Penchée sur le côté, elle voit son reflet dans l'océan. Mouvement de recul. Même dans l'eau grise, elle devine la pâleur de son visage, ses traits tirés et bleuis par le malheur. Cette marque-là, elle la gardera jusqu’au bout. Elle le sait : dorénavant, elle est la mère d'un petit fantôme.
La petite baisse le nez, sonde en silence la surface de l'eau à la recherche d'une ombre connue, ne sait pas que c'est impossible, fait des clapotis avec la main pour attirer quoi, pense Pata, des cadavres, des fantasmes - des miracles. Son innocence l'atterre et le ravit en même temps : si seulement eux aussi, la mère et le père, pouvaient se contenter de l'absence. Prendre acte.
 [...] Il n'y a rien de plus vivant que ses petiotes, rien qui ait davantage raison qu'elles, ancrées dans chaque instant, oublieuses du passé, inconscientes de l'avenir quand il dépasse la prochaine heure ou le prochain repas. Il envie leur spontanéité animale, l'élan irréfléchi qui les porte vers le lendemain quoi qu'il arrive, égoïste et superbe, des âmes ignorantes du bien et du mal, ses marmottes, ses petites filles. Il s'assoupit une heure ou deux en les couvant du regard. Si elles n'étaient pas là, il serait déjà mort.
Il y a l'absence, il y a la douleur ; mais quelque chose d'autre aussi, d'encore plus puissant, qui transcende la peine.
La joie d'être sauvé. 
»

Quatrième de couverture

Une petite barque, seule sur l’océan en furie.
Trois enfants isolés sur une île mangée par les flots.
Un combat inouï pour la survie d’une famille.
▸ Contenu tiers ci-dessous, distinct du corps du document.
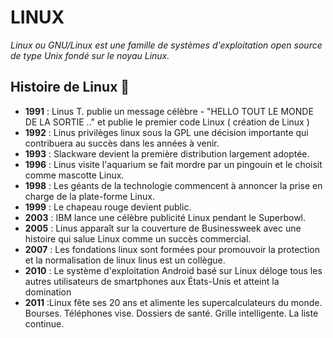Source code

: # LINUX 
*Linux ou GNU/Linux est une famille de systèmes d'exploitation open source de type Unix fondé sur le noyau Linux.*

## Histoire de Linux :small_red_triangle:

- **1991** : Linus T. publie un message célèbre - "HELLO TOUT LE MONDE DE LA SORTIE .." et publie le premier code Linux ( création de Linux )
- **1992** : Linus privilèges linux sous la GPL une décision importante qui contribuera au succès dans les années à venir.
- **1993** : Slackware devient la première distribution largement adoptée.
- **1996** : Linus visite l'aquarium se fait mordre par un pingouin et le choisit comme mascotte Linux.
- **1998** : Les géants de la technologie commencent à annoncer la prise en charge de la plate-forme Linux.
- **1999** : Le chapeau rouge devient public.
- **2003** : IBM lance une célèbre publicité Linux pendant le Superbowl.
- **2005** : Linus apparaît sur la couverture de Businessweek avec une histoire qui salue Linux comme un succès commercial.
- **2007** : Les fondations linux sont formées pour promouvoir la protection et la normalisation de linux linus est un collègue.
- **2010** : Le système d'exploitation Android basé sur Linux déloge tous les autres utilisateurs de smartphones aux États-Unis et atteint la domination
- **2011** :Linux fête ses 20 ans et alimente les supercalculateurs du monde. Bourses. Téléphones vise. Dossiers de santé. Grille intelligente. La liste continue.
Il y a six jours, un volcan s’est effondré dans l’océan, soulevant une vague titanesque, et le monde a disparu autour de Louie, de ses parents et de ses huit frères et sœurs. Leur maison, perchée sur un sommet, a tenu bon. Alentour, à perte de vue, il n’y a plus qu’une étendue d’eau argentée. Une eau secouée de tempêtes violentes, comme des soubresauts de rage.
Depuis six jours, ils espèrent voir arriver des secours, car la nourriture se raréfie. Seuls des débris et des corps gonflés approchent de leur île.
Et l’eau recommence à monter. Les parents comprennent qu’il faut partir vers les hautes terres, là où ils trouveront de l’aide.
Mais sur leur barque, il n’y a pas de place pour tous. Il va falloir choisir entre les enfants.
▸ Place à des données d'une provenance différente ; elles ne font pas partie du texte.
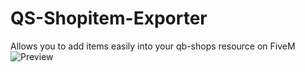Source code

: # QS-Shopitem-Exporter
Allows you to add items easily into your qb-shops resource on FiveM
![Preview](https://media.discordapp.net/attachments/1022674122397986827/1072615328846200832/image.png)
Une histoire terrifiante qui évoque les choix impossibles, 
ceux qui déchirent à jamais. Et aussi un roman bouleversant 
qui raconte la résilience, l’amour, et tous ces liens invisibles 
mais si forts qui soudent une famille.

Sandrine Collette est née en 1970. Elle partage son temps entre l'écriture et ses chevaux dans le Morvan. Elle est l'auteur de Des nœuds d'acier, Grand Prix de Littérature policière 2013 et best-seller dès sa sortie, Un vent de cendres, Six fourmis blanches, Il reste la poussière, couronné par le prix Landerneau 2016, et Les Larmes noires sur la terre.